Poulenc was not so much bad as
mischievous and provocative, as one might expect from a founding member
of those 1920s livewires, Les Six.
This composer's music keeps you
guessing. It runs the gamut from the stark neoclassicism of the early
woodwind sonatas to utterly gorgeous songs that present life as an
eternal cabaret of the soul.
Hollywood must have known something
when Poulenc's Mouvements Perpetuels were threaded through the
soundtrack of Hitchcock's 1948 Rope.
The first work on this
exemplary recording from the Salle Pleyel, the doyenne of French concert
halls, is Poulenc's 1961 Gloria.
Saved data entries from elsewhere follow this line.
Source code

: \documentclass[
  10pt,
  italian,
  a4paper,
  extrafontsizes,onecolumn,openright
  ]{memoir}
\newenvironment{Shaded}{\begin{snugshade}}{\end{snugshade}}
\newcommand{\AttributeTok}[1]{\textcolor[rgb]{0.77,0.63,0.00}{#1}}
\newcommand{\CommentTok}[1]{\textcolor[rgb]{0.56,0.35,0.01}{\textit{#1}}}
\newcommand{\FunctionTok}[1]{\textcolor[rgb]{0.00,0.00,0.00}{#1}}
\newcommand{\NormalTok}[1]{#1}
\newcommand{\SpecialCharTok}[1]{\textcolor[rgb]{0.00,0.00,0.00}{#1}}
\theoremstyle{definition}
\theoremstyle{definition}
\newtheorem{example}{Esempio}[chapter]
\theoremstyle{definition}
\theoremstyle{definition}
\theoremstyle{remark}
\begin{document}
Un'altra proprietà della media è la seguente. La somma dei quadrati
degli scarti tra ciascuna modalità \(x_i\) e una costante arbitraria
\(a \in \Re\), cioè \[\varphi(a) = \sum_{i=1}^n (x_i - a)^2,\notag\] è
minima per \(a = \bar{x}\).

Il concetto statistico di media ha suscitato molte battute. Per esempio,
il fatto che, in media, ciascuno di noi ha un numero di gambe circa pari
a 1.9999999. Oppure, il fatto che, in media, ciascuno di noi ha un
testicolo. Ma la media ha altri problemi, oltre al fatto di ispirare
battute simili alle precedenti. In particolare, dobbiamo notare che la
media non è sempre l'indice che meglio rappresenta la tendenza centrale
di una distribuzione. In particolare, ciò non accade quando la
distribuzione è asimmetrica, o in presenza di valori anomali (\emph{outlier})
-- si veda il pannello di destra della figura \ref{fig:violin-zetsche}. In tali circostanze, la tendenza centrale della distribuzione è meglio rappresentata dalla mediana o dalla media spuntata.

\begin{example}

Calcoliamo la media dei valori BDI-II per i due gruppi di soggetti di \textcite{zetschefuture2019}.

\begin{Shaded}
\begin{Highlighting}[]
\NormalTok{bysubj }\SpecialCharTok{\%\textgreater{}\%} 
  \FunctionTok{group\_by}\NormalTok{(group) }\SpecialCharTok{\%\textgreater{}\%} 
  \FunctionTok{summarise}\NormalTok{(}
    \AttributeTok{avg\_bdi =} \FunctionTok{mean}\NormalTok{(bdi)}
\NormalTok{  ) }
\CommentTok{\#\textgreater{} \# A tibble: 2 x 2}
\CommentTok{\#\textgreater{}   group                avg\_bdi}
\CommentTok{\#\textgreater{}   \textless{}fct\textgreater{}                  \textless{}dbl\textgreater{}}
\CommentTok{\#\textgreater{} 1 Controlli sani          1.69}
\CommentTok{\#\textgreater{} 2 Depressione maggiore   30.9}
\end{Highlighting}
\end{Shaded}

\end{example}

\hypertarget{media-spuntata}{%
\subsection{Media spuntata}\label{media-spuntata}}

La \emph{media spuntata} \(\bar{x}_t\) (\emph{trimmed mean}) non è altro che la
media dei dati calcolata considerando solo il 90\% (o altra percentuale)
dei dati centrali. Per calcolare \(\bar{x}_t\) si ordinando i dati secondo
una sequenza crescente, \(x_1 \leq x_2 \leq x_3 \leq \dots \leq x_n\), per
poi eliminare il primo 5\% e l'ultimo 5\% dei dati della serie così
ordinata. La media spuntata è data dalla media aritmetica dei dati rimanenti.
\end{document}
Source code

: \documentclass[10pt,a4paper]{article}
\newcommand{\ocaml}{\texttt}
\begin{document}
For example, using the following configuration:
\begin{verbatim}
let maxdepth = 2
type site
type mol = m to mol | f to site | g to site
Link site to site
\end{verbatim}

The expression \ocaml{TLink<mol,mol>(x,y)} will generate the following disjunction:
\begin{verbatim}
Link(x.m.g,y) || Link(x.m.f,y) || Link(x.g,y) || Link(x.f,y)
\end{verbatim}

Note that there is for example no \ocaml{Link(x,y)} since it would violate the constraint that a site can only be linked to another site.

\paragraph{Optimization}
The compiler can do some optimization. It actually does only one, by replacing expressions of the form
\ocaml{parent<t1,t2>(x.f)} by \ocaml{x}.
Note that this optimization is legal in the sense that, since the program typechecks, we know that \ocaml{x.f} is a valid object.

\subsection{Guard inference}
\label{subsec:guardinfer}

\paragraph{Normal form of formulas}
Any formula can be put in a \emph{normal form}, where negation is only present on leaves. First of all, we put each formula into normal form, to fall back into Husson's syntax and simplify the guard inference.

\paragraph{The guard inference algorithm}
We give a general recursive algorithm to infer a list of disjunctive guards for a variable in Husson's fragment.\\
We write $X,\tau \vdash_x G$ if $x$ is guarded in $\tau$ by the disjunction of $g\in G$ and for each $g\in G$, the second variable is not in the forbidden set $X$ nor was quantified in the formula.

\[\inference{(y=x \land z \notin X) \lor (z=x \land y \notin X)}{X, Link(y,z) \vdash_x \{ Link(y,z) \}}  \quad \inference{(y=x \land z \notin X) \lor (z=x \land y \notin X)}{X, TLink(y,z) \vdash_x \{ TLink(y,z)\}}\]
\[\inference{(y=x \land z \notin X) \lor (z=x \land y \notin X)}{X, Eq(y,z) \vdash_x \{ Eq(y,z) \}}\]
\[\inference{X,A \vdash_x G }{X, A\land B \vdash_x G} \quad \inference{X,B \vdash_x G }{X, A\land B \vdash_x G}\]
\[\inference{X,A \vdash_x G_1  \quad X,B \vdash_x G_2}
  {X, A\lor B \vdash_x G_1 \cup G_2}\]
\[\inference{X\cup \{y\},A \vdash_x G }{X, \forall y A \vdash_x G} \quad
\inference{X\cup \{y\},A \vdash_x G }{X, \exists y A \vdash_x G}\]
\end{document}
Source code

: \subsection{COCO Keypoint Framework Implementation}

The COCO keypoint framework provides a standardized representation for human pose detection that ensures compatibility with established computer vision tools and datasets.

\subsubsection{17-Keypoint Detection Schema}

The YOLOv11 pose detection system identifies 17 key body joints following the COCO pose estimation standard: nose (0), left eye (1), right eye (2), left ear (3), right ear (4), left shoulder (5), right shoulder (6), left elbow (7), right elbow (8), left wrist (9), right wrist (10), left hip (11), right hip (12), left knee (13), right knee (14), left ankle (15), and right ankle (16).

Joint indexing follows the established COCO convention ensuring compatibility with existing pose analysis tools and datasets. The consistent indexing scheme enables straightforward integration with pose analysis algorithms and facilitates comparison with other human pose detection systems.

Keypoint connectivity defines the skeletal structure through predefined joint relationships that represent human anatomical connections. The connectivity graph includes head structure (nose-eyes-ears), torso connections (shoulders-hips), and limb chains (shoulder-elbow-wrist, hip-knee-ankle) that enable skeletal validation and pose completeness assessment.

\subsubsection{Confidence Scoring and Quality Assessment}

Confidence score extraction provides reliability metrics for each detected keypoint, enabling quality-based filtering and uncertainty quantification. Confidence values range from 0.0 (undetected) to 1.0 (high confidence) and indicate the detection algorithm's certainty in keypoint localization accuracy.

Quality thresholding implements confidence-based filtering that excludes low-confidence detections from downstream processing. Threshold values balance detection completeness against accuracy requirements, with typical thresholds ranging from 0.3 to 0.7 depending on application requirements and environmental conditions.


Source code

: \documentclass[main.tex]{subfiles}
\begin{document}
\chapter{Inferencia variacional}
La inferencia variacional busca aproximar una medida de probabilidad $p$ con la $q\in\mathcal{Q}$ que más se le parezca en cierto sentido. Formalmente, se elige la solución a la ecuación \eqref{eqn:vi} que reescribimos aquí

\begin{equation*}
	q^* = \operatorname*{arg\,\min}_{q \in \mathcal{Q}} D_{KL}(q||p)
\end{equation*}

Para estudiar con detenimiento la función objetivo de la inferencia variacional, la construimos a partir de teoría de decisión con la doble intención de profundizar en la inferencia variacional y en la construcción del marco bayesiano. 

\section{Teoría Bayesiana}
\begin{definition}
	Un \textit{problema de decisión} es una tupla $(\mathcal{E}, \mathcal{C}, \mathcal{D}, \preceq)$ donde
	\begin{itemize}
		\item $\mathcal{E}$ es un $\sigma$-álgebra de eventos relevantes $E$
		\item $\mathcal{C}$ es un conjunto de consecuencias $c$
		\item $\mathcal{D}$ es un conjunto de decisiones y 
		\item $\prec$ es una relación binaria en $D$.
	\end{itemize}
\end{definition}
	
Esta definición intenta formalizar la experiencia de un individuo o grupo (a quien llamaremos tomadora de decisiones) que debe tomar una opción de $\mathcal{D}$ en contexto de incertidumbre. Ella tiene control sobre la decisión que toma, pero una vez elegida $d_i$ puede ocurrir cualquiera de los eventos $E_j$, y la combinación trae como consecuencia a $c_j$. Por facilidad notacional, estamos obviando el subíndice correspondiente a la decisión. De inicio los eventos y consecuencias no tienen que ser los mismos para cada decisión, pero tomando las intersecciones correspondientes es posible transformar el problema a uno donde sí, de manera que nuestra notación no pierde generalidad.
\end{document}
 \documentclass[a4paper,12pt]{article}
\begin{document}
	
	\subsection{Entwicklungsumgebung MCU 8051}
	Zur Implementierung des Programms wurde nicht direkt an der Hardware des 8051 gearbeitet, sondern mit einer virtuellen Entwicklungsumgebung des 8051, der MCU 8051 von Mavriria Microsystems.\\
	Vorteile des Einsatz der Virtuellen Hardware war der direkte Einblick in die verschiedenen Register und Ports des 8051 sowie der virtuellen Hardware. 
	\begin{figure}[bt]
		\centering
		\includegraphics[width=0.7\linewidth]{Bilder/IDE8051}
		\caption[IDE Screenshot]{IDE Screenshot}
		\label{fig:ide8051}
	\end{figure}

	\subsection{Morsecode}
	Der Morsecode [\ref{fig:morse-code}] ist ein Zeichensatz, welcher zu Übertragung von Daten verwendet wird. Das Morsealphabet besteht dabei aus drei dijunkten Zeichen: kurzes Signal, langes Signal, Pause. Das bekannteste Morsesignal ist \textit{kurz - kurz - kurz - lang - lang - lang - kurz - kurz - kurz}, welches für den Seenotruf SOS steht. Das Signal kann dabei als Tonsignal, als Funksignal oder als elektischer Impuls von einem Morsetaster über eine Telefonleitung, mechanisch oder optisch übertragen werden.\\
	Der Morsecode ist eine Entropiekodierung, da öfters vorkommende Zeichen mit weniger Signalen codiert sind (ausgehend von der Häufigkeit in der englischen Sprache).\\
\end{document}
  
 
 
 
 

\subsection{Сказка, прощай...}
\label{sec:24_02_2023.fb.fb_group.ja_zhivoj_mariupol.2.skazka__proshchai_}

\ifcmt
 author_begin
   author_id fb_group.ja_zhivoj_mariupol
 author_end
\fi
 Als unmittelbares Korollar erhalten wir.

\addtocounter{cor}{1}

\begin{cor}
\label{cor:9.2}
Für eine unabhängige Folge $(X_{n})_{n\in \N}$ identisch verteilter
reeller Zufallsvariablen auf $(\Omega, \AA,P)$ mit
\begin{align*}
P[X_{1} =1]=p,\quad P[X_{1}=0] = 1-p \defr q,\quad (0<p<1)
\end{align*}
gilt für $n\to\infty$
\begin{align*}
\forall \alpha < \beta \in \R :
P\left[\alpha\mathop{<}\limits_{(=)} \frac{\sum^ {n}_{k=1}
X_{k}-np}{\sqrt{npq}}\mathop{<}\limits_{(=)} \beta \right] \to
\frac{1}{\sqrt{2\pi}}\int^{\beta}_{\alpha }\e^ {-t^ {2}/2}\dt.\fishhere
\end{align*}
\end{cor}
Written in the year before he died, it
is a score of unsullied optimism.
Finnish conductor Paavo Jarvi,
the Orchestre de Paris and its choir deal out exhilaration right from
the opening bars in which faux-Baroque grandeur swoops into cocktail
lounge harmonies. These days, it sounds more and more like John Adams on
every hearing.
A
little more legato would have been nice from soloist Patricia Petibon,
but the soprano suspends the sighing Domine Deus, Agnus Dei so elegantly
over the choir, like a piece of ecclesiastical musique noire.
Petibon
is more forceful in Poulenc's 1950 Stabat Mater, a heartfelt response
to the death of his friend, the gay artist and designer Christian
Berard. The delicate emotions when she sings of the forsaken Christ
contrast dramatically with the visceral drive of the Cuius animam and
Inflammatus.
Separating these major works is his Litanies a la
Vierge Noire. Also occasioned by the death of a close friend, this 1937
piece has the women of the choir and the orchestra - so much more
effective than alternative organ accompaniment - maintaining the balance
of humility and fervour that the composer wanted.